Kora fişi fons korinziya kori fişoraaa
Nınınınım nıynınım
Kora fişi fons korinziya kori fişoraaa
Nınınınım nıynınım
X 1500

Lambada müziği, üzerinde Holiday Tours yazan kırmızı oyuncak otobüse bir tropikal tatilin tur otobüsü hissini yaratmak için verildi sanıyorum. Gerçi Kolbastı çalan oyuncak hesap makinemiz de olmuştu. Bir anlam yüklemek manasız da olabilir. Her neyse, bu sese artık tahammül edemez olmuştum. Jelibon’un fokusu başka bir şeye geçtiğinde hemen kapatıyordum sesini. Koşa koşa gelip tekrar açıyordu.

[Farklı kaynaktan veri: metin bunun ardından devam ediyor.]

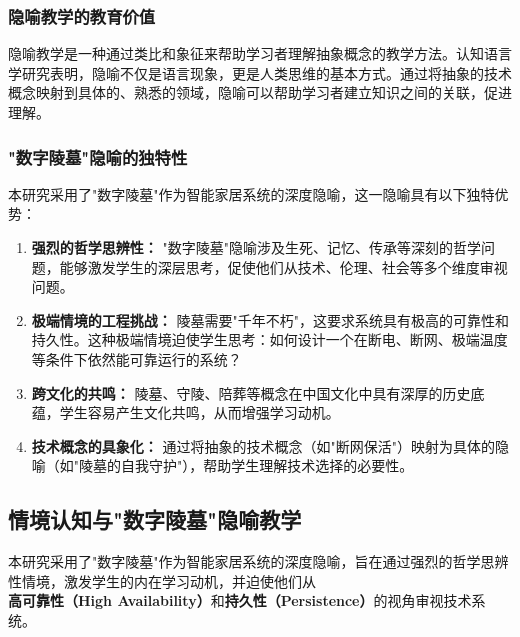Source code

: \documentclass[12pt,a4paper,fontset=fandol]{ctexart}
\begin{document}
\subsubsection{隐喻教学的教育价值}
隐喻教学是一种通过类比和象征来帮助学习者理解抽象概念的教学方法。认知语言学研究表明，隐喻不仅是语言现象，更是人类思维的基本方式\cite{lakoff1980}。通过将抽象的技术概念映射到具体的、熟悉的领域，隐喻可以帮助学习者建立知识之间的关联，促进理解。

\subsubsection{"数字陵墓"隐喻的独特性}
本研究采用了"数字陵墓"作为智能家居系统的深度隐喻，这一隐喻具有以下独特优势：

\begin{enumerate}
    \item \textbf{强烈的哲学思辨性：} "数字陵墓"隐喻涉及生死、记忆、传承等深刻的哲学问题，能够激发学生的深层思考，促使他们从技术、伦理、社会等多个维度审视问题。
    
    \item \textbf{极端情境的工程挑战：} 陵墓需要"千年不朽"，这要求系统具有极高的可靠性和持久性。这种极端情境迫使学生思考：如何设计一个在断电、断网、极端温度等条件下依然能可靠运行的系统？
    
    \item \textbf{跨文化的共鸣：} 陵墓、守陵、陪葬等概念在中国文化中具有深厚的历史底蕴，学生容易产生文化共鸣，从而增强学习动机。
    
    \item \textbf{技术概念的具象化：} 通过将抽象的技术概念（如"断网保活"）映射为具体的隐喻（如"陵墓的自我守护"），帮助学生理解技术选择的必要性。
\end{enumerate}

\subsection{情境认知与"数字陵墓"隐喻教学}
本研究采用了"数字陵墓"作为智能家居系统的深度隐喻，旨在通过强烈的哲学思辨性情境，激发学生的内在学习动机，并迫使他们从\textbf{高可靠性（High Availability）}和\textbf{持久性（Persistence）}的视角审视技术系统。
\end{document}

Jelibon'un usta ellerinde normalde 3-4 saat ancak sağlam kalabilen bu Çinli oyuncaklardan biri olmasına ragmen otobüs sağlam çıktı. Sabah bununla uyandık. Gece bununla yattık. Lambada'nın ilk mısrasını dinledik. Aletin iki ay boyunca pili de bitemedi. Son gün artık sesi boğuk boğuk ve ağır çekim çıkıyordu. Pili bitmek üzereydi.

Kooooğğğraaa fiiğğşşii foooonnnzz..

İki gün de bunu dinledikten sonra pili bitti çok şükür. Jelibon ama hala peşimde. Anne pil tak, diye. Pilimiz yok, diyorum. Gidip al demeyi henüz akıl edemiyor Allahtan.